Although some exercise programs initially screen asymptomatic
participants with exercise ECG, evidence is insufficient to determine
the balance of benefits and harms of this practice.
Potential harms. In all
risk groups, an ECG abnormality (as a result of a true- or
false-positive result) can lead to invasive confirmatory testing and
treatments that have the potential for serious harm, including
unnecessary radiation exposure and the associated risk for cancer.
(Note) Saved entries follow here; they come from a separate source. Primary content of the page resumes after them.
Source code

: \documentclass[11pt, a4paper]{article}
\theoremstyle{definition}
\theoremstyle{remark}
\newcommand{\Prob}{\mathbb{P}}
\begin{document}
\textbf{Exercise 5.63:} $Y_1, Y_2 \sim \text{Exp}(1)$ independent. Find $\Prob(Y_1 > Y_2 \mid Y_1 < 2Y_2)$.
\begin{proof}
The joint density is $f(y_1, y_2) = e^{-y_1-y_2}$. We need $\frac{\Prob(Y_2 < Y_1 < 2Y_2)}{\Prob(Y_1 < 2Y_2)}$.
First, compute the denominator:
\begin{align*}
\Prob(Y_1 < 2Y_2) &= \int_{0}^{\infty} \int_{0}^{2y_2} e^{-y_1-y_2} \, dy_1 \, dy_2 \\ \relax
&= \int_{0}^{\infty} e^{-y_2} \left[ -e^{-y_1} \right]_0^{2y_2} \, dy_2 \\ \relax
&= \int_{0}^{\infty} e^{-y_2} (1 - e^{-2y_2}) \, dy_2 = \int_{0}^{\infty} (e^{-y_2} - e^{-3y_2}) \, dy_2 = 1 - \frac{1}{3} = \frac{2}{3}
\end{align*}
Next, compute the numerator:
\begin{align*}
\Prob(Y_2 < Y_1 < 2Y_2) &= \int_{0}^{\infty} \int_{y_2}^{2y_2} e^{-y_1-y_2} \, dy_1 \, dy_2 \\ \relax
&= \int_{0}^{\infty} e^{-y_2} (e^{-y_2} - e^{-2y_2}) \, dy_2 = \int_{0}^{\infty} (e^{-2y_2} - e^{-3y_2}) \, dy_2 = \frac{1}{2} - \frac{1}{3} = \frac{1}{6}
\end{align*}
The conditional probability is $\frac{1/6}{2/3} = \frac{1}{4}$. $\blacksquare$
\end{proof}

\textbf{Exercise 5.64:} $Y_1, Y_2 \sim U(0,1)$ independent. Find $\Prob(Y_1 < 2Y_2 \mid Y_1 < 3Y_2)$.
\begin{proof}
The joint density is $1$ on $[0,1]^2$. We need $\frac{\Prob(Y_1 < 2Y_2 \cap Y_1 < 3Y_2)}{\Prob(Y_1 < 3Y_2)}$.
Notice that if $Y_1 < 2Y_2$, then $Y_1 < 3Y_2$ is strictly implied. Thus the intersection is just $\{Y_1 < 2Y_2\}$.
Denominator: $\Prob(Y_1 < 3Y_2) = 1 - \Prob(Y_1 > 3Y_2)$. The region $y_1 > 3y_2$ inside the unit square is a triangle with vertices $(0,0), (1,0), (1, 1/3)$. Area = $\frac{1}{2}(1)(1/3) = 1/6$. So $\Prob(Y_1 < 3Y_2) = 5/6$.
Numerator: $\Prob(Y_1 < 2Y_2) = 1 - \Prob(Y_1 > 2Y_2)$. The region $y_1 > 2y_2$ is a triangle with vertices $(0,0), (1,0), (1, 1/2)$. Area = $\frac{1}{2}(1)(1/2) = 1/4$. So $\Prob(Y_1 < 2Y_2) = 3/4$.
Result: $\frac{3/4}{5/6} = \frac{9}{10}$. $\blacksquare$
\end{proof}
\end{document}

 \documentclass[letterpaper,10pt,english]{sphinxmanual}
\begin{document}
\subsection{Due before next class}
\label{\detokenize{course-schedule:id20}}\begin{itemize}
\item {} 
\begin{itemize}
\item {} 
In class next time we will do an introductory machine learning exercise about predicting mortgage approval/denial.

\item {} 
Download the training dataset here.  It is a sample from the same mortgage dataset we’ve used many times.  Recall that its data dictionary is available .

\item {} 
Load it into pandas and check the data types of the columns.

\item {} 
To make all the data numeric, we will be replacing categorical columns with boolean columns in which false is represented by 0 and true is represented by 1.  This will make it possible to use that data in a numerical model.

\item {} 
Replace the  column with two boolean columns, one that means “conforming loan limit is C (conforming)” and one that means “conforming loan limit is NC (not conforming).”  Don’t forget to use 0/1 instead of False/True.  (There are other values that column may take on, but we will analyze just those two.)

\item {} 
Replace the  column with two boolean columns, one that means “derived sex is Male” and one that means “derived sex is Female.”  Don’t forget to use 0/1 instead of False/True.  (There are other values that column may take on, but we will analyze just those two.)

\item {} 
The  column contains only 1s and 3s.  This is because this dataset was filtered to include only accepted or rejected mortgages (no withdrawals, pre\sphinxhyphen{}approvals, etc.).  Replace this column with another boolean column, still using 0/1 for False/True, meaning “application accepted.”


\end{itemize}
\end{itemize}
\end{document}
Studies report that up to 3% of asymptomatic patients with an abnormal
exercise ECG result receive angiography and up to 0.5% undergo
revascularization, even though revascularization has not been shown to
reduce CHD events in asymptomatic persons. Angiography and
revascularization are associated with risks, including bleeding,
contrast-induced nephropathy, and allergic reactions to the contrast
agent.
Current practice. Screening
with resting or exercise ECG in low-risk patients is not recommended by
any organization. However, evidence on current clinical use of
screening for CHD with resting or exercise ECG in asymptomatic patients
is sparse. Anecdotal evidence suggests that it is performed with some
frequency.
Costs. Although the cost of
resting ECG may be low, the downstream costs of resulting diagnostic
testing and treatments can be substantial.